Ultimately, the need to precisely parameterize models rests hand-in-hand with the intended use of the model. From an engineering perspective, the increased complexity of this model caused a noteworthy change within the subject modeled, but this change would not be clinically noteworthy if stimulation dose does not change from subject to subject. This clinical analysis requires an additional comparison between subjects and consideration of the wide variation already inherent in “typical” subjects [44]. What can be concluded, however, is that a comparison between models would require consistent parameterization of subcutaneous fat.

These cases demonstrate the potentially profound influence of lesions and skull defects on resulting current flow, as well as the need to customize tDCS montages to gross individual head dimensions. If tDCS continues to become a viable option for treatment in cases such as chronic stroke, the consideration of tDCS-induced current flow through the brain is of fundamental importance for the identification of candidates, optimization of electrotherapies for specific brain targets, and interpretation of patient-specific results. Thus, the ability and value of individualized tDCS therapy must be leveraged. Whereas, tDCS electrode montages are commonly designed using “gross” intuitive general rules (e.g., anode electrode positioned “over” the target region), the value of applying predictive modeling as one tool in the rational design of safe and effective electrotherapies is becoming increasingly recognized.

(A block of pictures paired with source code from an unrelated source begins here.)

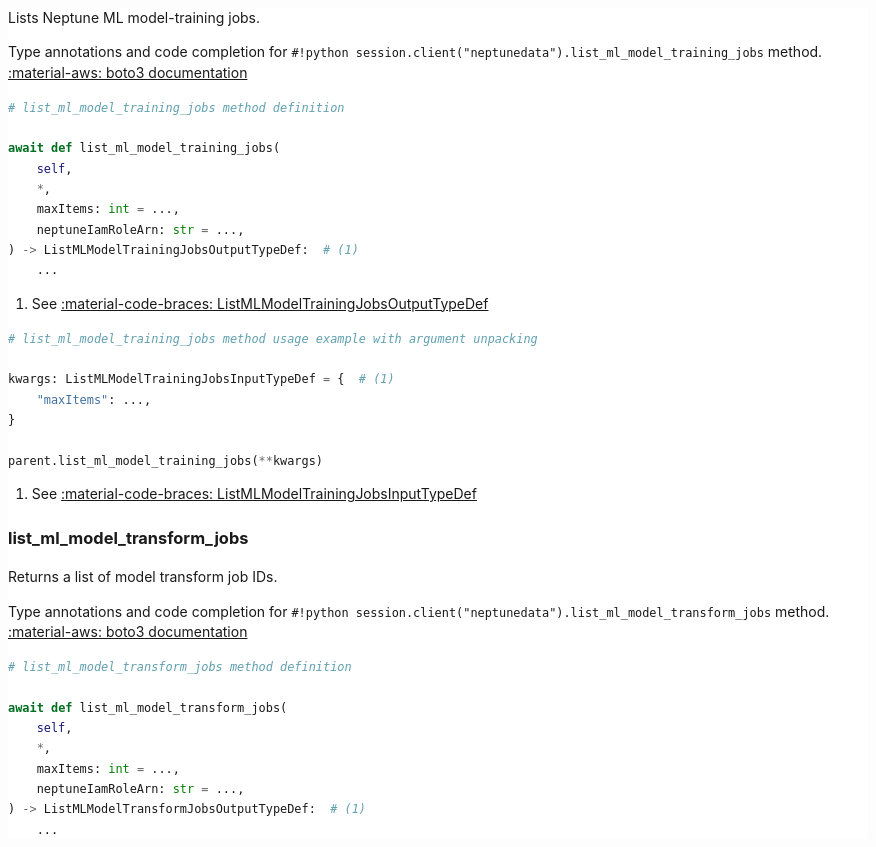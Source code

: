Lists Neptune ML model-training jobs.

Type annotations and code completion for `#!python session.client("neptunedata").list_ml_model_training_jobs` method.
[:material-aws: boto3 documentation](https://boto3.amazonaws.com/v1/documentation/api/latest/reference/services/neptunedata.html#NeptuneData.Client)

```python
# list_ml_model_training_jobs method definition

await def list_ml_model_training_jobs(
    self,
    *,
    maxItems: int = ...,
    neptuneIamRoleArn: str = ...,
) -> ListMLModelTrainingJobsOutputTypeDef:  # (1)
    ...
```

1. See [:material-code-braces: ListMLModelTrainingJobsOutputTypeDef](./type_defs.md#listmlmodeltrainingjobsoutputtypedef)


```python
# list_ml_model_training_jobs method usage example with argument unpacking

kwargs: ListMLModelTrainingJobsInputTypeDef = {  # (1)
    "maxItems": ...,
}

parent.list_ml_model_training_jobs(**kwargs)
```

1. See [:material-code-braces: ListMLModelTrainingJobsInputTypeDef](./type_defs.md#listmlmodeltrainingjobsinputtypedef)

### list\_ml\_model\_transform\_jobs

Returns a list of model transform job IDs.

Type annotations and code completion for `#!python session.client("neptunedata").list_ml_model_transform_jobs` method.
[:material-aws: boto3 documentation](https://boto3.amazonaws.com/v1/documentation/api/latest/reference/services/neptunedata.html#NeptuneData.Client)

```python
# list_ml_model_transform_jobs method definition

await def list_ml_model_transform_jobs(
    self,
    *,
    maxItems: int = ...,
    neptuneIamRoleArn: str = ...,
) -> ListMLModelTransformJobsOutputTypeDef:  # (1)
    ...
```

Electrode montage (i.e., the position and size of electrodes) determines the resulting brain current flow and, as a result, neurophysiological effects. The ability to customize tDCS treatment through electrode montage provides clinical flexibility and the potential to individualize therapies [24, 26, 31]. However, while numerous reports have been published in recent years demonstrating the effects of tDCS upon task performance, there remain fundamental questions about the optimal design of electrode configurations with computational “forward” models playing a pivotal role.

Conclusion

While numerous published reports have demonstrated the beneficial effects of tDCS upon task performance, fundamental questions remain regarding the optimal electrode configuration on the scalp. Moreover, it is expected that individual anatomical differences in the extreme case manifest as skull defects and lesioned brain tissue which consequently will influence current flow and should therefore be considered (and perhaps leveraged) in the optimization of neuromodulation therapies. Heterogeneity in clinical responses may result from many sources, but the role of altered brain current flow due to both normal and pathological is tractable using computational “forward” models, which can then be leveraged to individualize therapy. Increasing emphasis on high-resolution (subject specific) modeling provides motivation for individual analysis, leading to optimized and customized therapy.